**DATA LISTING**
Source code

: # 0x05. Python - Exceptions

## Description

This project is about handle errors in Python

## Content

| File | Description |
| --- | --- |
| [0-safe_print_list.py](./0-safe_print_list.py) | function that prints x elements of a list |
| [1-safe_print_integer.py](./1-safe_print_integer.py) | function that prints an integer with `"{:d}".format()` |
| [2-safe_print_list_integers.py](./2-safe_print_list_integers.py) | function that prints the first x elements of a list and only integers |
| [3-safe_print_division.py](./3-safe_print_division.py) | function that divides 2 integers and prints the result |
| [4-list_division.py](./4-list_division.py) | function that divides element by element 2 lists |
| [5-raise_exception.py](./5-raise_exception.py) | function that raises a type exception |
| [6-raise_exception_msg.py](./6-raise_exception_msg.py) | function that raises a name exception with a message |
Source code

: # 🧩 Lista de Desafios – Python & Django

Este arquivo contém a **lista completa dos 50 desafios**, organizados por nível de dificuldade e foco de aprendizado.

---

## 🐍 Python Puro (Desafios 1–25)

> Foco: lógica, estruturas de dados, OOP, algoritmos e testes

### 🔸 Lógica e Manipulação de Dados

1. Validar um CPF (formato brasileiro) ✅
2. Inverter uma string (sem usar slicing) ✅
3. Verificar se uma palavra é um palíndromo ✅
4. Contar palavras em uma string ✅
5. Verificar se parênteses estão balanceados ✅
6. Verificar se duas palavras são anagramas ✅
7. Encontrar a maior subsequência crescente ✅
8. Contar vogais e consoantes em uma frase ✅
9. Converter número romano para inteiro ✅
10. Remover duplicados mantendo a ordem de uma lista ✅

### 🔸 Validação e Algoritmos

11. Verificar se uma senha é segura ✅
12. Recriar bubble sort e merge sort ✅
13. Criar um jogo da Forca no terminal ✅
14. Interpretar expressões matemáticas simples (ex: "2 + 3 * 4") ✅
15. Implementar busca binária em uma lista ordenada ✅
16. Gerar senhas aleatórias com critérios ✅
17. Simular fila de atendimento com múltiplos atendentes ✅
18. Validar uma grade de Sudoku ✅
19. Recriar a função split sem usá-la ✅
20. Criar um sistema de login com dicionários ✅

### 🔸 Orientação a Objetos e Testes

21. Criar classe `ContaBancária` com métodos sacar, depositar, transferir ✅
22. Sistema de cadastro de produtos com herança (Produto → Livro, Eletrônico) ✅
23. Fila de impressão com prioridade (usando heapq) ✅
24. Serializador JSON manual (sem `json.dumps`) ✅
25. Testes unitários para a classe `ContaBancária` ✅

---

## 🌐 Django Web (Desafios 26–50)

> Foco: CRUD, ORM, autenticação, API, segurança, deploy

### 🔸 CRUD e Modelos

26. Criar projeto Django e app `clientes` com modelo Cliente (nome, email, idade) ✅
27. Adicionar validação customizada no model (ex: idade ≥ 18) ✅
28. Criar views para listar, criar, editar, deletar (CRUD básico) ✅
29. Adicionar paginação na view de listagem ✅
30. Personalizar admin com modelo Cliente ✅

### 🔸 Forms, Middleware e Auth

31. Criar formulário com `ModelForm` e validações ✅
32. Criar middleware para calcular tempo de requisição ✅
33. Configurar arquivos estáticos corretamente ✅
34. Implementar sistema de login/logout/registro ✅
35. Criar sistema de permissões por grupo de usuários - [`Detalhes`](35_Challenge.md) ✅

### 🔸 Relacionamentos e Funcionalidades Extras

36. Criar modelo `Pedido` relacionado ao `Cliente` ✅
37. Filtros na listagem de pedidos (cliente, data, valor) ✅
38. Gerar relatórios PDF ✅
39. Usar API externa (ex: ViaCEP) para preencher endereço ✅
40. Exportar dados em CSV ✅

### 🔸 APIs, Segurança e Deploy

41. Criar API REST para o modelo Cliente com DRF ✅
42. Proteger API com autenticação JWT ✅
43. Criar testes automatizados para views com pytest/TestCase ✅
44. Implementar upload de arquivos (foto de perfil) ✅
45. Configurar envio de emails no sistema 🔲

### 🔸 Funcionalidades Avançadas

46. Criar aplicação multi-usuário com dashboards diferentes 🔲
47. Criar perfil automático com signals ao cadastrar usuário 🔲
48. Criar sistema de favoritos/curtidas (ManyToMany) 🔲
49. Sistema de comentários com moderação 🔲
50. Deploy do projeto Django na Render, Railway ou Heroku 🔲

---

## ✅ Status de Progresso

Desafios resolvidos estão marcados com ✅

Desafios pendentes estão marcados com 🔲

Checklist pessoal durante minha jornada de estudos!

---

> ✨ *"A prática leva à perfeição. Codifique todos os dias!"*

**PROBLEM DETAILS**
"### 🔸 Validação e Algoritmos" marks the last line to print; print everything from the first line of the data through that line, unchanged, and nothing more.

**PROBLEM SOLUTION**
Source code

: # 0x05. Python - Exceptions

## Description

This project is about handle errors in Python

## Content

| File | Description |
| --- | --- |
| [0-safe_print_list.py](./0-safe_print_list.py) | function that prints x elements of a list |
| [1-safe_print_integer.py](./1-safe_print_integer.py) | function that prints an integer with `"{:d}".format()` |
| [2-safe_print_list_integers.py](./2-safe_print_list_integers.py) | function that prints the first x elements of a list and only integers |
| [3-safe_print_division.py](./3-safe_print_division.py) | function that divides 2 integers and prints the result |
| [4-list_division.py](./4-list_division.py) | function that divides element by element 2 lists |
| [5-raise_exception.py](./5-raise_exception.py) | function that raises a type exception |
| [6-raise_exception_msg.py](./6-raise_exception_msg.py) | function that raises a name exception with a message |
Source code

: # 🧩 Lista de Desafios – Python & Django

Este arquivo contém a **lista completa dos 50 desafios**, organizados por nível de dificuldade e foco de aprendizado.

---

## 🐍 Python Puro (Desafios 1–25)

> Foco: lógica, estruturas de dados, OOP, algoritmos e testes

### 🔸 Lógica e Manipulação de Dados

1. Validar um CPF (formato brasileiro) ✅
2. Inverter uma string (sem usar slicing) ✅
3. Verificar se uma palavra é um palíndromo ✅
4. Contar palavras em uma string ✅
5. Verificar se parênteses estão balanceados ✅
6. Verificar se duas palavras são anagramas ✅
7. Encontrar a maior subsequência crescente ✅
8. Contar vogais e consoantes em uma frase ✅
9. Converter número romano para inteiro ✅
10. Remover duplicados mantendo a ordem de uma lista ✅

### 🔸 Validação e Algoritmos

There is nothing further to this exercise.